■ **What is needed**
Print the lines of the listing below verbatim from its first line through the line bearing "Comparison of actual". Any pictures are to be omitted.

■ **Exercise data**
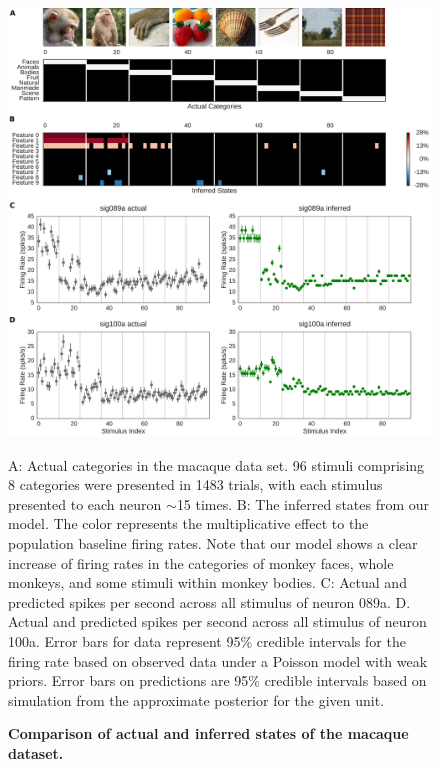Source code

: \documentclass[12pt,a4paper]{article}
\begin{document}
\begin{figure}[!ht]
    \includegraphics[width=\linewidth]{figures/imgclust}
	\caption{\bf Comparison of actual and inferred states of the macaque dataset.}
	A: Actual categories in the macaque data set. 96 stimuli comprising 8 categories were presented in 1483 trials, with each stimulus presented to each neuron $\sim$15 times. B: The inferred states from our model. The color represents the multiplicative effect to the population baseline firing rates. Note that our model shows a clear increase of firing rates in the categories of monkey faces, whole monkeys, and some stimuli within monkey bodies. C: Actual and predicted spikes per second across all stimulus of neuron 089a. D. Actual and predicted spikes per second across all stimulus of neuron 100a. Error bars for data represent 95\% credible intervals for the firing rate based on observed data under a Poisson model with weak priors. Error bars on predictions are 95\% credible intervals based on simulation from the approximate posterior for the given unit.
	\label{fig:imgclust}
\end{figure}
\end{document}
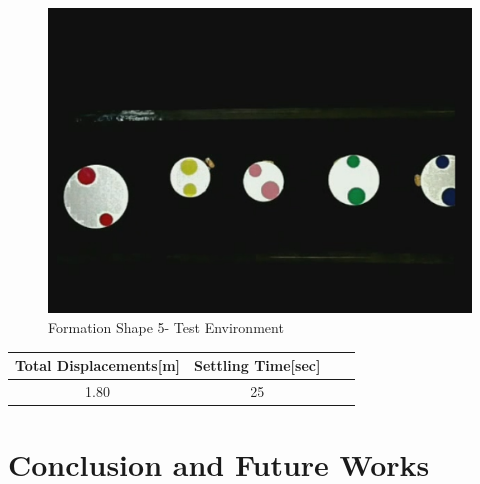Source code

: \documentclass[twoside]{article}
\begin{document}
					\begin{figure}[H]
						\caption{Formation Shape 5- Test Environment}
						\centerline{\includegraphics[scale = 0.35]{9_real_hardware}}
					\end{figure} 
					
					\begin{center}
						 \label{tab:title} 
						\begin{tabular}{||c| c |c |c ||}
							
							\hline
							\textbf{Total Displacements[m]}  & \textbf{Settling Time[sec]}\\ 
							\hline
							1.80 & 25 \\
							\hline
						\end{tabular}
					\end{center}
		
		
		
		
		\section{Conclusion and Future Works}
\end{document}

■ **Problem solution**
Source code

: \documentclass[12pt,a4paper]{article}
\begin{document}
\begin{figure}[!ht]
    \includegraphics[width=\linewidth]{figures/imgclust}
	\caption{\bf Comparison of actual and inferred states of the macaque dataset.}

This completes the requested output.